> **Your goal**: Provide again, from the entries below, every line from the one containing "We thus show" through the one containing "Conceptually, this idea", exactly as written, and no other line.

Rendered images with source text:
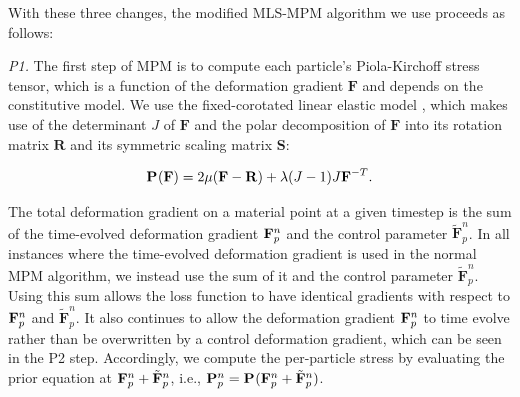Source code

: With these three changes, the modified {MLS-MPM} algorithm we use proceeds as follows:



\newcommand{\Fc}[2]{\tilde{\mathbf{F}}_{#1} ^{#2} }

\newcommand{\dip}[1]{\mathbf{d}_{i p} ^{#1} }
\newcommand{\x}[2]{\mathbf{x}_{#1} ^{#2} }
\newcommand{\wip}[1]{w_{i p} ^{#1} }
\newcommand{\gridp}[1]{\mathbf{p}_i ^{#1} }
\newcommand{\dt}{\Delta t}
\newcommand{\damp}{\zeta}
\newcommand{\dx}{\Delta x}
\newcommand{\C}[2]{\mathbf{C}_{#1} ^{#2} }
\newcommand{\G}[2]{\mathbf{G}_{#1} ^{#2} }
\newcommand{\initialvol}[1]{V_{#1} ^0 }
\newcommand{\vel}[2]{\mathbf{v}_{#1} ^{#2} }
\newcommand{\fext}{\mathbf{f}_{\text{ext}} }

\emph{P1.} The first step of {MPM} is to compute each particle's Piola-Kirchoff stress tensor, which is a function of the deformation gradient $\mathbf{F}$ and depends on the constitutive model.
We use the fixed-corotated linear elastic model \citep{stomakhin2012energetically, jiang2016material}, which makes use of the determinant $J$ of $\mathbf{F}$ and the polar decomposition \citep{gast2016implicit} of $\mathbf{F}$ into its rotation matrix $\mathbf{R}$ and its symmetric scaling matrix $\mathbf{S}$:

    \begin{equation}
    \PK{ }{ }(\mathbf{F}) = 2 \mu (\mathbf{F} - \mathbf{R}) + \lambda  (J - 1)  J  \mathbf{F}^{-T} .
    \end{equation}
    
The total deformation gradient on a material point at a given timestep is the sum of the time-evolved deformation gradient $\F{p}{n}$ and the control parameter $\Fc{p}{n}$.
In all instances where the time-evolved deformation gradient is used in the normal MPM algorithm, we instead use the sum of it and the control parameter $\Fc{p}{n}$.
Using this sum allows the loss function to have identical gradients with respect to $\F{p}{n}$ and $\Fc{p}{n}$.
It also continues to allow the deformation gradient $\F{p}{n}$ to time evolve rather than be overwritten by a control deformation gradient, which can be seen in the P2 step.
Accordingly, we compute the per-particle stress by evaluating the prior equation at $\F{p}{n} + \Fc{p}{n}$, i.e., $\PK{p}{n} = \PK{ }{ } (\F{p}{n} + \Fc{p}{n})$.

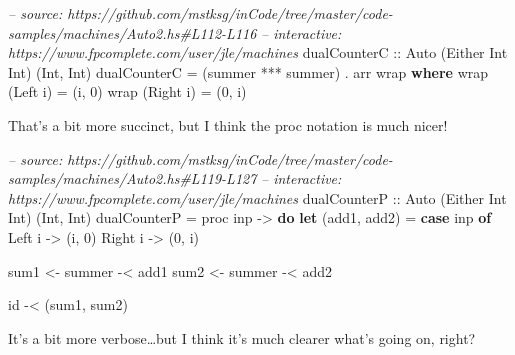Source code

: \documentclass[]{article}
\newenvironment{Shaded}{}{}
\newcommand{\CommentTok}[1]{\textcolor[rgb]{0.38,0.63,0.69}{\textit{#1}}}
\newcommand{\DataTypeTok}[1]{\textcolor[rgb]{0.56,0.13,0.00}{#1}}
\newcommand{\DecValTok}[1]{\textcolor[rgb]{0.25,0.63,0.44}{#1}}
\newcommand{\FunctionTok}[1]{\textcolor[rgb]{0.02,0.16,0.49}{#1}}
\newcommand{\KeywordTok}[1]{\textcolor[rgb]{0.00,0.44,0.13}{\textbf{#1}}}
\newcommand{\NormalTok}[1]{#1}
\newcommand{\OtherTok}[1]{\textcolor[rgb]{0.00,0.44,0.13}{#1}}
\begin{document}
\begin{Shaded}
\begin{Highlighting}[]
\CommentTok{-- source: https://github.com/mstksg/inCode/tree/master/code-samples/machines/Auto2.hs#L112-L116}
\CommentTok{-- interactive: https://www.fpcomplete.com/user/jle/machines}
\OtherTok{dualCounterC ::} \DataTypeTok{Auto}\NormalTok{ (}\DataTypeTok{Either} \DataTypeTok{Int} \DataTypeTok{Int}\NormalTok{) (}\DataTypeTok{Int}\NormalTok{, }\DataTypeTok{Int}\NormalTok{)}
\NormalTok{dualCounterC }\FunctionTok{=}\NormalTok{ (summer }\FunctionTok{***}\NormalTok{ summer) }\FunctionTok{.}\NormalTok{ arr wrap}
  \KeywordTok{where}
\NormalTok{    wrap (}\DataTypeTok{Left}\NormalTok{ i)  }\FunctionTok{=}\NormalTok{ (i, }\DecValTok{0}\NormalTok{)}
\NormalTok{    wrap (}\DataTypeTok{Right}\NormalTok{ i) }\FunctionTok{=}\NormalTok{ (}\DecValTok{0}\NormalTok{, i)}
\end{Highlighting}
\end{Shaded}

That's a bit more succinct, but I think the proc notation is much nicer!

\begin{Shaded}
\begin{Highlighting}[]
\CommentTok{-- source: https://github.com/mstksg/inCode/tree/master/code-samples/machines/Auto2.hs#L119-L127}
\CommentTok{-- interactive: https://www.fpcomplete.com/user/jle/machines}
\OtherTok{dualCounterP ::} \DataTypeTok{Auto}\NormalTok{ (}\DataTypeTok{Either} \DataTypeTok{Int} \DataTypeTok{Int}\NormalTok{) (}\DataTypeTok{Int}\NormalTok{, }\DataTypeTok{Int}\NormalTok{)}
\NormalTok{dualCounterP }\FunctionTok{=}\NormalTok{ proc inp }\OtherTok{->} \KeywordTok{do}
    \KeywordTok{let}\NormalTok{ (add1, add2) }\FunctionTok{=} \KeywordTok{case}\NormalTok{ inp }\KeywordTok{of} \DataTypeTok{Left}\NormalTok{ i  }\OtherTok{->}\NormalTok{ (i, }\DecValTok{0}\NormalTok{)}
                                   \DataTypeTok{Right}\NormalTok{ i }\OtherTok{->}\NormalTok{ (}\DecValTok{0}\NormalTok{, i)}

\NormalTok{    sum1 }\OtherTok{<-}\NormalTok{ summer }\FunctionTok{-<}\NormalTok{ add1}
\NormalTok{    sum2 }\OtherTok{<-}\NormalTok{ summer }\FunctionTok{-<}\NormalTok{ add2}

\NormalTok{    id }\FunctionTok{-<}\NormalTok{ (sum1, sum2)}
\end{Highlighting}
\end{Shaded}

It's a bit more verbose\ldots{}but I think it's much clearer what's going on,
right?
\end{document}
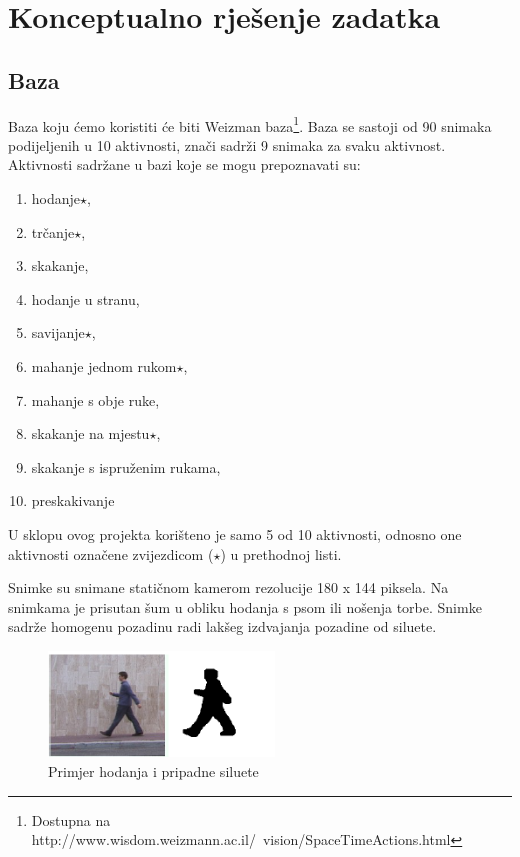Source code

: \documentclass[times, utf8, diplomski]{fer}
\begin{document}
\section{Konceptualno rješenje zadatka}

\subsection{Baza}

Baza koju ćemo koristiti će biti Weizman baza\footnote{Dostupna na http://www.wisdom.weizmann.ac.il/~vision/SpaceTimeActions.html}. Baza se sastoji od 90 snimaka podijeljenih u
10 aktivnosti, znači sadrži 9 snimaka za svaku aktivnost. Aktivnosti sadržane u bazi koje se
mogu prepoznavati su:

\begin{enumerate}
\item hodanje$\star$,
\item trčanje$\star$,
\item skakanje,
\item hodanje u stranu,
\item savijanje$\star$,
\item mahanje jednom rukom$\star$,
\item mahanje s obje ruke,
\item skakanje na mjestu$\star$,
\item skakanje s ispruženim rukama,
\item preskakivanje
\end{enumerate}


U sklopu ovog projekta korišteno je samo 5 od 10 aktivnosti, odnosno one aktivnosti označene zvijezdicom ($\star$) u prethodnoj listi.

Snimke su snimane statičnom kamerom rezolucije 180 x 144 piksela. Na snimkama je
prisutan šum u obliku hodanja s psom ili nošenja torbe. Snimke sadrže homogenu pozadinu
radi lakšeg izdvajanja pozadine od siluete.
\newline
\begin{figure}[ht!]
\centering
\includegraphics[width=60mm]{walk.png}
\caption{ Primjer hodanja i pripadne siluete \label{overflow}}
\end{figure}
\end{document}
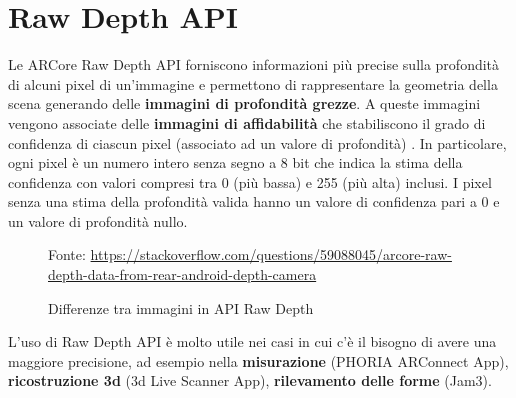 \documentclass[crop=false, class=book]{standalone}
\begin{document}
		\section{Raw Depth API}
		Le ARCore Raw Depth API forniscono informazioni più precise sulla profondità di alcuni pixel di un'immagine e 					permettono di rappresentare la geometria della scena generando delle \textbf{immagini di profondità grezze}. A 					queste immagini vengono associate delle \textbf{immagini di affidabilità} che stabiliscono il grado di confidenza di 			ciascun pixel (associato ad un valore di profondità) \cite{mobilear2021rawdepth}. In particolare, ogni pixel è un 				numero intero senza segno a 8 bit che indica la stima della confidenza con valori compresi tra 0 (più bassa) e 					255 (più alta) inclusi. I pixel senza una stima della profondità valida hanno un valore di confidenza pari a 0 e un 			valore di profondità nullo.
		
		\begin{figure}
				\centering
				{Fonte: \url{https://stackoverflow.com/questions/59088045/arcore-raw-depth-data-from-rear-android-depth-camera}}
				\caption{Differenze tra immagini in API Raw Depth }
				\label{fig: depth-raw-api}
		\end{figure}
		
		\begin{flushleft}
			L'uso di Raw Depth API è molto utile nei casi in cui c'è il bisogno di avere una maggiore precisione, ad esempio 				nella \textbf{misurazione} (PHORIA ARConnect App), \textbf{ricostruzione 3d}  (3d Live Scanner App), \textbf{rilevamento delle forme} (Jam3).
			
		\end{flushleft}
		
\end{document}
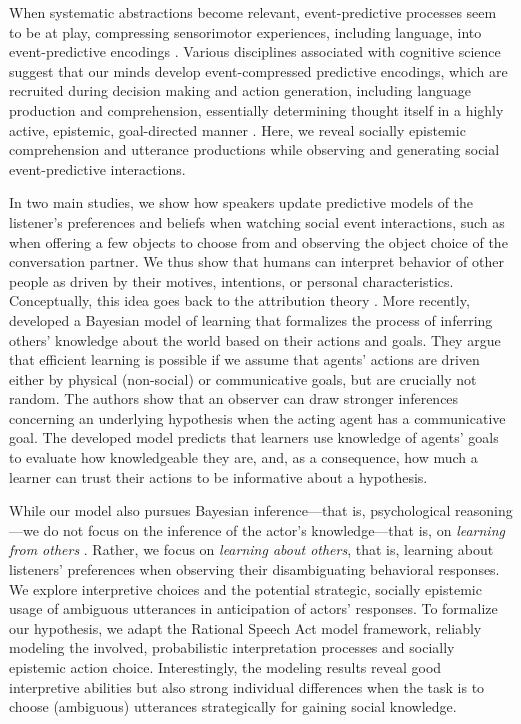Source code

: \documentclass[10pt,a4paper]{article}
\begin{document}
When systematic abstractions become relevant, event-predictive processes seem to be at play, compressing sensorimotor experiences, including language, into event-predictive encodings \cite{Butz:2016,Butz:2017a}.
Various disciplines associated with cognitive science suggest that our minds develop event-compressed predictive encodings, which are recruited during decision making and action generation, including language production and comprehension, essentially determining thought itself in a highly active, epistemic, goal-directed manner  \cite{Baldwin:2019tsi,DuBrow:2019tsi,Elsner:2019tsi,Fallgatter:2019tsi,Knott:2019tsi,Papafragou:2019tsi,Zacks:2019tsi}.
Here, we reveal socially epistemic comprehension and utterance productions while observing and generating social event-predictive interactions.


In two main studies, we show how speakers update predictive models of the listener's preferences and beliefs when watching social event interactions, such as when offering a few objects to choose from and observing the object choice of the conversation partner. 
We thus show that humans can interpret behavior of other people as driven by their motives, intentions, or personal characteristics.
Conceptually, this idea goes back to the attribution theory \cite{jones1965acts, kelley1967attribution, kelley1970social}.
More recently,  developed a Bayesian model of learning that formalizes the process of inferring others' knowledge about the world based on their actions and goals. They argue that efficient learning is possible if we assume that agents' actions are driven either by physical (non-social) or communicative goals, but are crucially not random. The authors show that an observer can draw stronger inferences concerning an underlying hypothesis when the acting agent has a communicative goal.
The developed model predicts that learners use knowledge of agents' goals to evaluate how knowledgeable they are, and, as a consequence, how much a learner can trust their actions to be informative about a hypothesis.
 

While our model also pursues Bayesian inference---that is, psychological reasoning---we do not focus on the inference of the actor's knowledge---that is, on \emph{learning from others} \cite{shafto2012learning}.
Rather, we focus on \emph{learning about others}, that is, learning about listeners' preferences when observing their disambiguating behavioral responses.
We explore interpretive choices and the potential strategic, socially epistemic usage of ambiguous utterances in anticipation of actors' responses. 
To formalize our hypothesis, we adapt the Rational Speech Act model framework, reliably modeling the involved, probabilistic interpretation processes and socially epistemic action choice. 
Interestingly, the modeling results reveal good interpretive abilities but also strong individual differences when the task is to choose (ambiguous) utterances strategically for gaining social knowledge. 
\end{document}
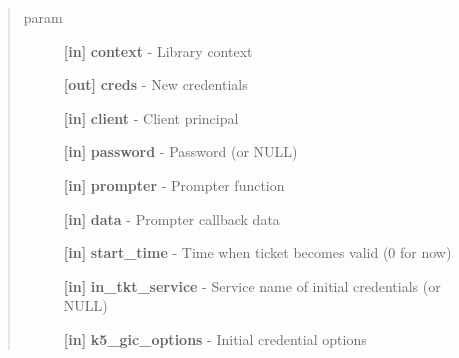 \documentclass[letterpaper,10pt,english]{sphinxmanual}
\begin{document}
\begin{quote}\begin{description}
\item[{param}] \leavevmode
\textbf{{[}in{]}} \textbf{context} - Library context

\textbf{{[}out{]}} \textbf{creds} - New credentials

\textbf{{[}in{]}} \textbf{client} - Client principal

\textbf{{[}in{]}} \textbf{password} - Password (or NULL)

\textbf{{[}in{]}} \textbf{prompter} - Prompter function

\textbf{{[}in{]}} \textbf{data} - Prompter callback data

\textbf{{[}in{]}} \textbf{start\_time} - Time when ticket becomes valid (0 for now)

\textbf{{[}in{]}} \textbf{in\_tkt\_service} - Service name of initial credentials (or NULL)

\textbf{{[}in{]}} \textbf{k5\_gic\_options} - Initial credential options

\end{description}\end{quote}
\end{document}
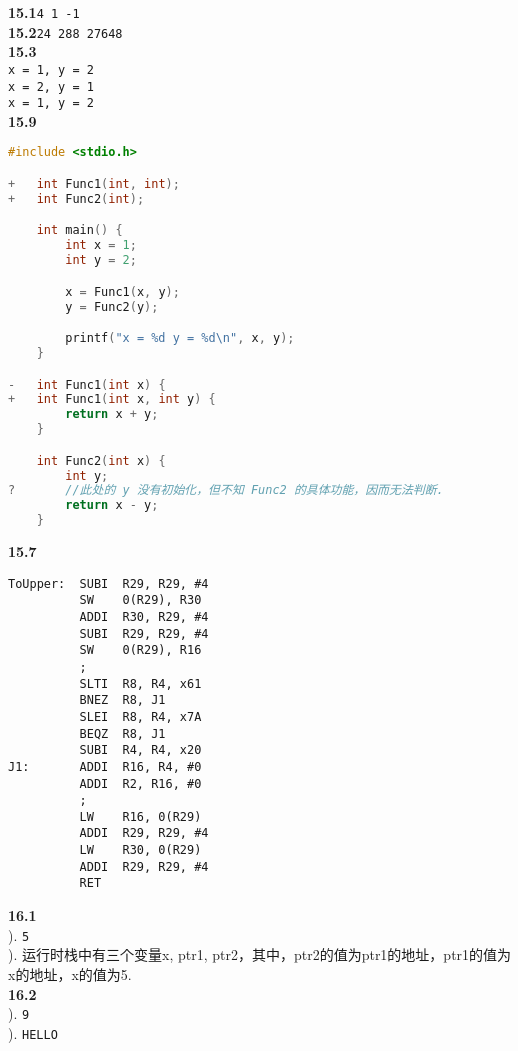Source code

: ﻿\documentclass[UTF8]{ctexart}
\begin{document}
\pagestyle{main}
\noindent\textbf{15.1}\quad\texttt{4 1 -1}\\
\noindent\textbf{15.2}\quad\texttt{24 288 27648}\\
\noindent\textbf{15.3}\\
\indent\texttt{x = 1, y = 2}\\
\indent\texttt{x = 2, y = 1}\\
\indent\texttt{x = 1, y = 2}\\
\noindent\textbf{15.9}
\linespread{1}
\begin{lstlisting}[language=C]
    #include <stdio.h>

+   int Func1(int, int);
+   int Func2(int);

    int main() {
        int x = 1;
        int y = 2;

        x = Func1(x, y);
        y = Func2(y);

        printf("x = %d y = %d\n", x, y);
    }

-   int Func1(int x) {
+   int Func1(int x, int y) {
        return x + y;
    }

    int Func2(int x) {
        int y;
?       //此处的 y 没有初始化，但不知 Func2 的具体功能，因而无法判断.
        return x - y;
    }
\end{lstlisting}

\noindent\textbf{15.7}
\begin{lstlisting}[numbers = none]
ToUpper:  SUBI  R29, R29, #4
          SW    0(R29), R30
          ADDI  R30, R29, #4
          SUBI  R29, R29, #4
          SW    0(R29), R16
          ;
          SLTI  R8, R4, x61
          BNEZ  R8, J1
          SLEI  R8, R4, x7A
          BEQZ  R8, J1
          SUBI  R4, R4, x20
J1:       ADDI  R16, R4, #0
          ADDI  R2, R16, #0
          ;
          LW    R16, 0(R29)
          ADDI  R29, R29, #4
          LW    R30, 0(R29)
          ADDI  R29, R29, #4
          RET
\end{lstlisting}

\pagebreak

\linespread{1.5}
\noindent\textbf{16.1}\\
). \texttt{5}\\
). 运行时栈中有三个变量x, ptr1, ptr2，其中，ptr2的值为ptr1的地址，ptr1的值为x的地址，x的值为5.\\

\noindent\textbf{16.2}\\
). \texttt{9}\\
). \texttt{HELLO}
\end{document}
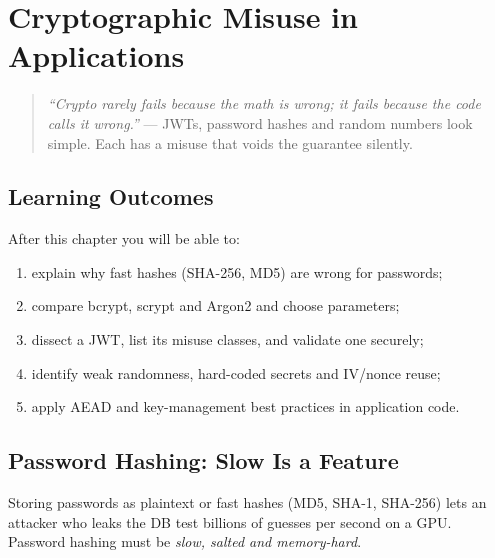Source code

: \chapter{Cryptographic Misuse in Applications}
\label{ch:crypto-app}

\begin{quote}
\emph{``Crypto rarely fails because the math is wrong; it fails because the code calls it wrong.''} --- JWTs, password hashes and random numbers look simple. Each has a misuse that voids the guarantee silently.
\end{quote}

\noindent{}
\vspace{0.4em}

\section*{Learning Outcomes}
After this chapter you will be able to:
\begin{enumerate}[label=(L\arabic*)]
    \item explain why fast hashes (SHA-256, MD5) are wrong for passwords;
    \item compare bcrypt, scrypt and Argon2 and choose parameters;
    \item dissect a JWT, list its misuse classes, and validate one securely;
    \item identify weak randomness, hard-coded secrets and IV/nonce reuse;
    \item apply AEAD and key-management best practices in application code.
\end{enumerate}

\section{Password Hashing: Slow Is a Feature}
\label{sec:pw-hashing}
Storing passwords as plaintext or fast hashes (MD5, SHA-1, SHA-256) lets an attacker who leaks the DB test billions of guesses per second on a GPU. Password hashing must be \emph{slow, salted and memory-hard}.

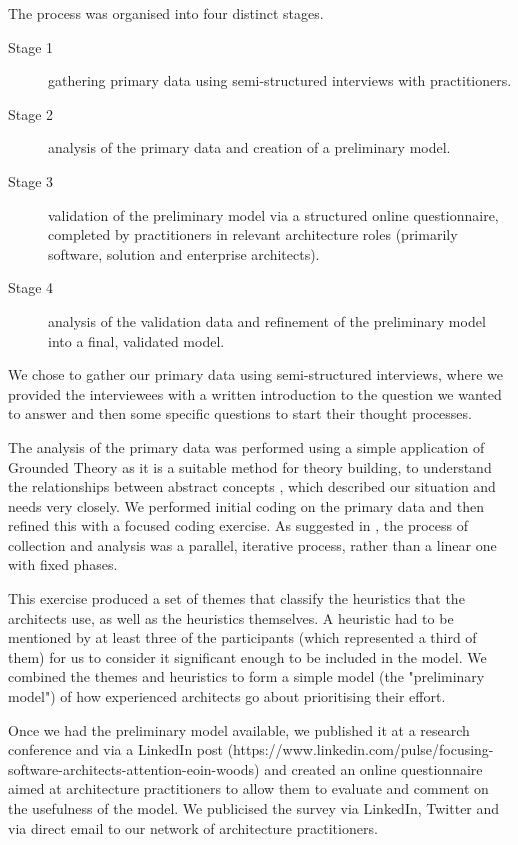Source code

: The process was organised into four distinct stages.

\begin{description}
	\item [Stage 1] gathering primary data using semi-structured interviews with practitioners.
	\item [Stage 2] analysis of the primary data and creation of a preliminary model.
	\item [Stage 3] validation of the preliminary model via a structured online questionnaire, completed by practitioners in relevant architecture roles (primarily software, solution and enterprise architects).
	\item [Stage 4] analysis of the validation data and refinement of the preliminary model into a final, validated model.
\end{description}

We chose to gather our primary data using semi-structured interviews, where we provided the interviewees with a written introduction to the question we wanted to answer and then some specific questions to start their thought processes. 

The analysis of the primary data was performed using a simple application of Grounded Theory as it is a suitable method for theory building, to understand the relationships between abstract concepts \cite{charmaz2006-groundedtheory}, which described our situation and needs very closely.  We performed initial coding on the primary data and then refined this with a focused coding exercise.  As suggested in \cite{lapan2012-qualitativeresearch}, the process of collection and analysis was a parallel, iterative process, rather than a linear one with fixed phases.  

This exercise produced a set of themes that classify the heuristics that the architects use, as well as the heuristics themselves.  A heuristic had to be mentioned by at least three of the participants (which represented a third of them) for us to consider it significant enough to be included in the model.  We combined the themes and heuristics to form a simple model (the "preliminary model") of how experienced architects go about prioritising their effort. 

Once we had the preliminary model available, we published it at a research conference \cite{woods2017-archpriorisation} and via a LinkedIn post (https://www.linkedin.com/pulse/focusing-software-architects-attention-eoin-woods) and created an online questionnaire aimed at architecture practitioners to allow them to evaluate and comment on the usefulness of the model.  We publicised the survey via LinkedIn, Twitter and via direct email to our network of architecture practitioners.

> **Written solution**:
We thus show that humans can interpret behavior of other people as driven by their motives, intentions, or personal characteristics.
Conceptually, this idea goes back to the attribution theory \cite{jones1965acts, kelley1967attribution, kelley1970social}.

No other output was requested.